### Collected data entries
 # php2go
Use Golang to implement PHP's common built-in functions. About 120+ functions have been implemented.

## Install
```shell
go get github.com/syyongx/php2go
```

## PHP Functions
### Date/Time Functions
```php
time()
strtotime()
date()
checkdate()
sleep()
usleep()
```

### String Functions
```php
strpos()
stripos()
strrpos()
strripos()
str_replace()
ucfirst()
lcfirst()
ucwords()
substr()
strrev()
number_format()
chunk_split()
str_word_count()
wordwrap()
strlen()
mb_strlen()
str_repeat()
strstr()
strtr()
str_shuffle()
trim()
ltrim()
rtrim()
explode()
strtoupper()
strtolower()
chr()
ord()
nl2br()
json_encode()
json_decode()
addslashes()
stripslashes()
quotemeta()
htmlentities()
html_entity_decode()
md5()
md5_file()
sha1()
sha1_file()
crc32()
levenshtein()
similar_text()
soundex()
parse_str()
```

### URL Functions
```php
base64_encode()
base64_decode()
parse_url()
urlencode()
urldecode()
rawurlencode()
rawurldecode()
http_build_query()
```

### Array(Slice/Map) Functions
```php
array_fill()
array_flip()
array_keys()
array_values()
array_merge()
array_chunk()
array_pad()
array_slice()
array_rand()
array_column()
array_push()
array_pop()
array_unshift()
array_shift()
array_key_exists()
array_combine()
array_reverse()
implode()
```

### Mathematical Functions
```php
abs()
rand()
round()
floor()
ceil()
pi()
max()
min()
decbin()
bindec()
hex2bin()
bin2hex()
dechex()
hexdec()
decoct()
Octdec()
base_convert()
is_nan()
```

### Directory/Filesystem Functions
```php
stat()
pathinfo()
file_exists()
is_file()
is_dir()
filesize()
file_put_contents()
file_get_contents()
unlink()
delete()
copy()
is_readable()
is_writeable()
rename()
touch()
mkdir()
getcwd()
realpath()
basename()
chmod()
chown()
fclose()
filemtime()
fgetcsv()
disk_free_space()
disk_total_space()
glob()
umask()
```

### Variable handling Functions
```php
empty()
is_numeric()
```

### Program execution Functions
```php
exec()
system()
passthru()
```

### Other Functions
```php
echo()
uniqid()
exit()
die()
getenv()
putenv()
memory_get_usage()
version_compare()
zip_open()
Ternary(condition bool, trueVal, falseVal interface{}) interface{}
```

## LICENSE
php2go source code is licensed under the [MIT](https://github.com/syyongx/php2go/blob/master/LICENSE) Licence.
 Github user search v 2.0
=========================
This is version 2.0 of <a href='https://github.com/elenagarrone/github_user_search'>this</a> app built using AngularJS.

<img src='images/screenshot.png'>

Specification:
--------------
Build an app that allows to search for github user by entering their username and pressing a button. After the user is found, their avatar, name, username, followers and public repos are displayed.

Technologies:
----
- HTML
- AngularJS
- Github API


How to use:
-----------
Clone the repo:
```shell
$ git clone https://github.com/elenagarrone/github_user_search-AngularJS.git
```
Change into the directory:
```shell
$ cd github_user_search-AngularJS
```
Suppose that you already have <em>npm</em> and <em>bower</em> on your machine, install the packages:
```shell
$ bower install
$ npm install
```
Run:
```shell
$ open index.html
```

### What you need to do
Your reply should contain each entry, copied without alteration.

### Task solution
 # php2go
Use Golang to implement PHP's common built-in functions. About 120+ functions have been implemented.

## Install
```shell
go get github.com/syyongx/php2go
```

## PHP Functions
### Date/Time Functions
```php
time()
strtotime()
date()
checkdate()
sleep()
usleep()
```

### String Functions
```php
strpos()
stripos()
strrpos()
strripos()
str_replace()
ucfirst()
lcfirst()
ucwords()
substr()
strrev()
number_format()
chunk_split()
str_word_count()
wordwrap()
strlen()
mb_strlen()
str_repeat()
strstr()
strtr()
str_shuffle()
trim()
ltrim()
rtrim()
explode()
strtoupper()
strtolower()
chr()
ord()
nl2br()
json_encode()
json_decode()
addslashes()
stripslashes()
quotemeta()
htmlentities()
html_entity_decode()
md5()
md5_file()
sha1()
sha1_file()
crc32()
levenshtein()
similar_text()
soundex()
parse_str()
```

### URL Functions
```php
base64_encode()
base64_decode()
parse_url()
urlencode()
urldecode()
rawurlencode()
rawurldecode()
http_build_query()
```

### Array(Slice/Map) Functions
```php
array_fill()
array_flip()
array_keys()
array_values()
array_merge()
array_chunk()
array_pad()
array_slice()
array_rand()
array_column()
array_push()
array_pop()
array_unshift()
array_shift()
array_key_exists()
array_combine()
array_reverse()
implode()
```

### Mathematical Functions
```php
abs()
rand()
round()
floor()
ceil()
pi()
max()
min()
decbin()
bindec()
hex2bin()
bin2hex()
dechex()
hexdec()
decoct()
Octdec()
base_convert()
is_nan()
```

### Directory/Filesystem Functions
```php
stat()
pathinfo()
file_exists()
is_file()
is_dir()
filesize()
file_put_contents()
file_get_contents()
unlink()
delete()
copy()
is_readable()
is_writeable()
rename()
touch()
mkdir()
getcwd()
realpath()
basename()
chmod()
chown()
fclose()
filemtime()
fgetcsv()
disk_free_space()
disk_total_space()
glob()
umask()
```

### Variable handling Functions
```php
empty()
is_numeric()
```

### Program execution Functions
```php
exec()
system()
passthru()
```

### Other Functions
```php
echo()
uniqid()
exit()
die()
getenv()
putenv()
memory_get_usage()
version_compare()
zip_open()
Ternary(condition bool, trueVal, falseVal interface{}) interface{}
```

## LICENSE
php2go source code is licensed under the [MIT](https://github.com/syyongx/php2go/blob/master/LICENSE) Licence.
 Github user search v 2.0
=========================
This is version 2.0 of <a href='https://github.com/elenagarrone/github_user_search'>this</a> app built using AngularJS.

<img src='images/screenshot.png'>

Specification:
--------------
Build an app that allows to search for github user by entering their username and pressing a button. After the user is found, their avatar, name, username, followers and public repos are displayed.

Technologies:
----
- HTML
- AngularJS
- Github API


How to use:
-----------
Clone the repo:
```shell
$ git clone https://github.com/elenagarrone/github_user_search-AngularJS.git
```
Change into the directory:
```shell
$ cd github_user_search-AngularJS
```
Suppose that you already have <em>npm</em> and <em>bower</em> on your machine, install the packages:
```shell
$ bower install
$ npm install
```
Run:
```shell
$ open index.html
```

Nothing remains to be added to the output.